*** Records for this task
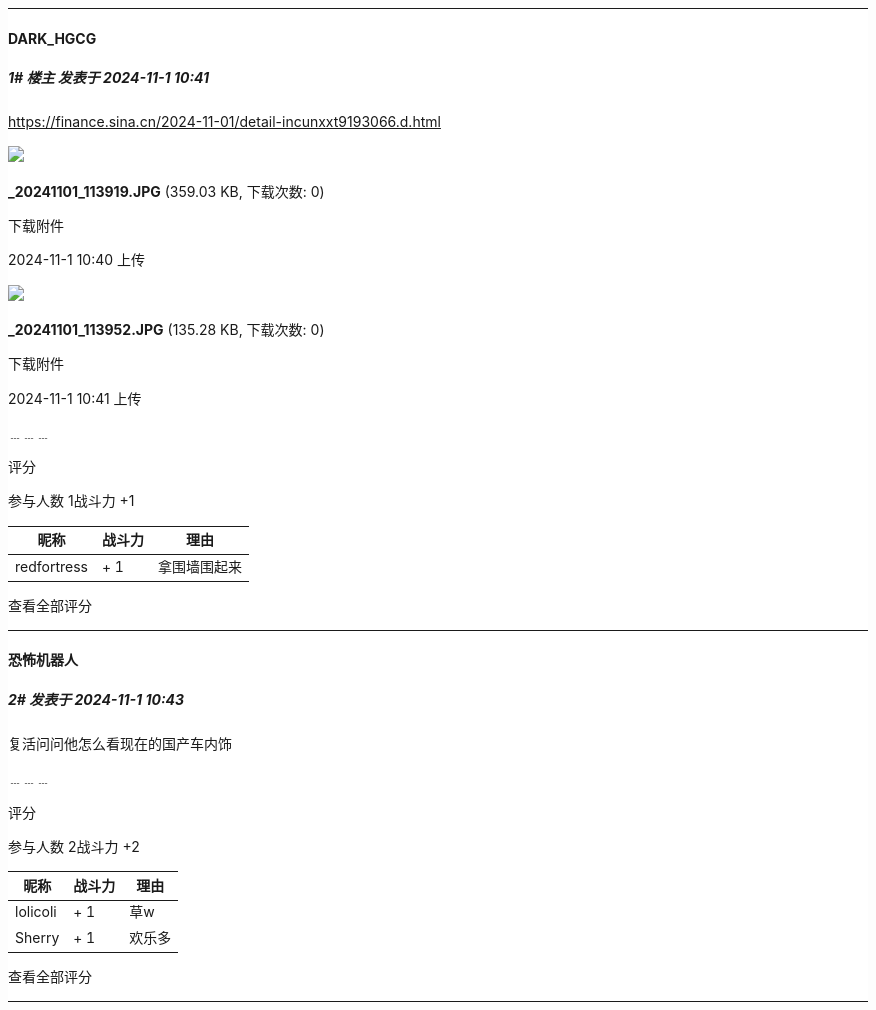 ﻿
*****

####  DARK_HGCG  
##### 1#       楼主       发表于 2024-11-1 10:41

https://finance.sina.cn/2024-11-01/detail-incunxxt9193066.d.html

<img src="https://img.saraba1st.com/forum/202411/01/104054zxlj12jxajjf1a41.jpg" referrerpolicy="no-referrer">

<strong>_20241101_113919.JPG</strong> (359.03 KB, 下载次数: 0)

下载附件

2024-11-1 10:40 上传

<img src="https://img.saraba1st.com/forum/202411/01/104105ujlzcgclcimi6c8e.jpg" referrerpolicy="no-referrer">

<strong>_20241101_113952.JPG</strong> (135.28 KB, 下载次数: 0)

下载附件

2024-11-1 10:41 上传

﹍﹍﹍

评分

 参与人数 1战斗力 +1

|昵称|战斗力|理由|
|----|---|---|
| redfortress| + 1|拿围墙围起来|

查看全部评分

*****

####  恐怖机器人  
##### 2#       发表于 2024-11-1 10:43

复活问问他怎么看现在的国产车内饰

﹍﹍﹍

评分

 参与人数 2战斗力 +2

|昵称|战斗力|理由|
|----|---|---|
| lolicoli| + 1|草w|
| Sherry| + 1|欢乐多|

查看全部评分

*****
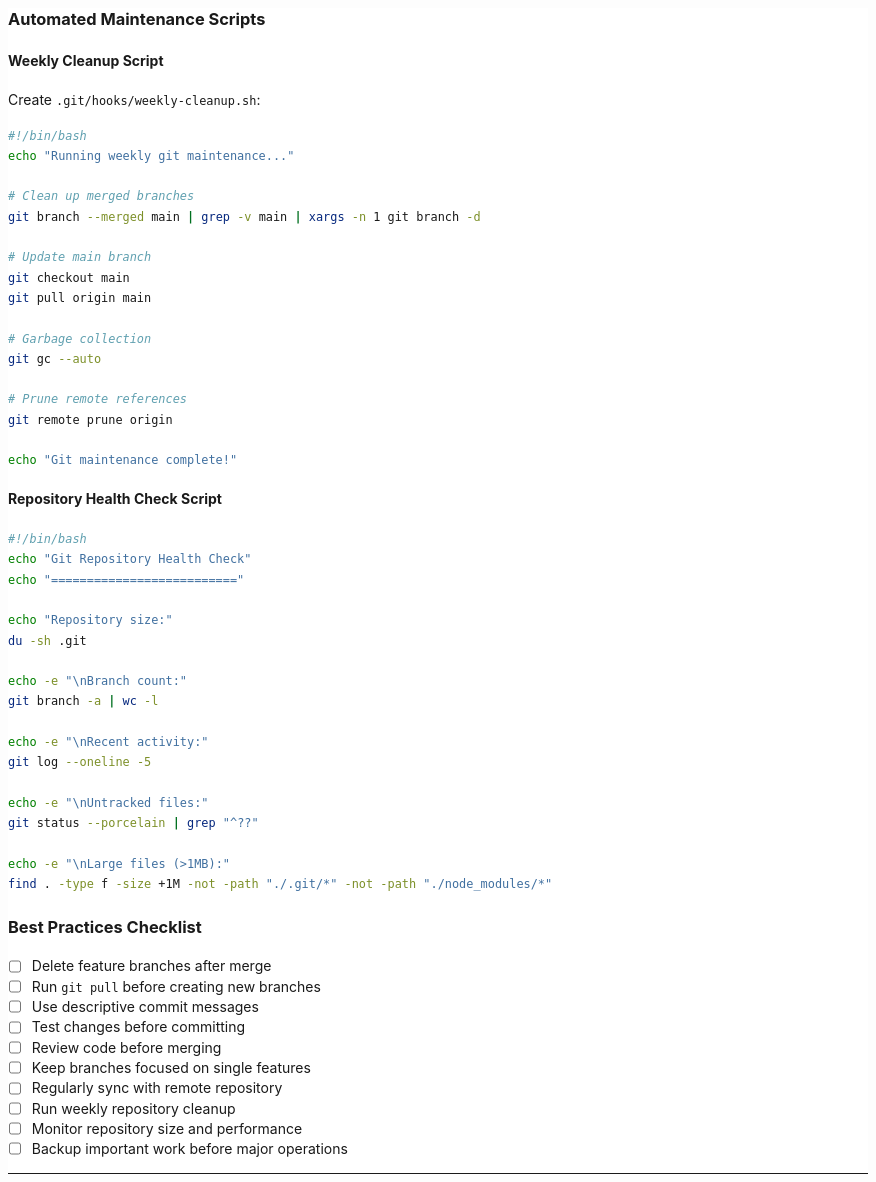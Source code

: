 ### Automated Maintenance Scripts

#### Weekly Cleanup Script
Create `.git/hooks/weekly-cleanup.sh`:
```bash
#!/bin/bash
echo "Running weekly git maintenance..."

# Clean up merged branches
git branch --merged main | grep -v main | xargs -n 1 git branch -d

# Update main branch
git checkout main
git pull origin main

# Garbage collection
git gc --auto

# Prune remote references
git remote prune origin

echo "Git maintenance complete!"
```

#### Repository Health Check Script
```bash
#!/bin/bash
echo "Git Repository Health Check"
echo "=========================="

echo "Repository size:"
du -sh .git

echo -e "\nBranch count:"
git branch -a | wc -l

echo -e "\nRecent activity:"
git log --oneline -5

echo -e "\nUntracked files:"
git status --porcelain | grep "^??"

echo -e "\nLarge files (>1MB):"
find . -type f -size +1M -not -path "./.git/*" -not -path "./node_modules/*"
```

### Best Practices Checklist

- [ ] Delete feature branches after merge
- [ ] Run `git pull` before creating new branches
- [ ] Use descriptive commit messages
- [ ] Test changes before committing
- [ ] Review code before merging
- [ ] Keep branches focused on single features
- [ ] Regularly sync with remote repository
- [ ] Run weekly repository cleanup
- [ ] Monitor repository size and performance
- [ ] Backup important work before major operations

---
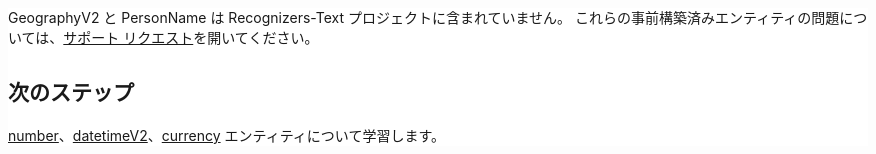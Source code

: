 GeographyV2 と PersonName は Recognizers-Text プロジェクトに含まれていません。 これらの事前構築済みエンティティの問題については、[サポート リクエスト](../../azure-portal/supportability/how-to-create-azure-support-request.md)を開いてください。

## <a name="next-steps"></a>次のステップ

[number](luis-reference-prebuilt-number.md)、[datetimeV2](luis-reference-prebuilt-datetimev2.md)、[currency](luis-reference-prebuilt-currency.md) エンティティについて学習します。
******
-- What is expected --
Work out how many lines above have the string "下载次数" in them, and give only the number.

-- Problem solution --
2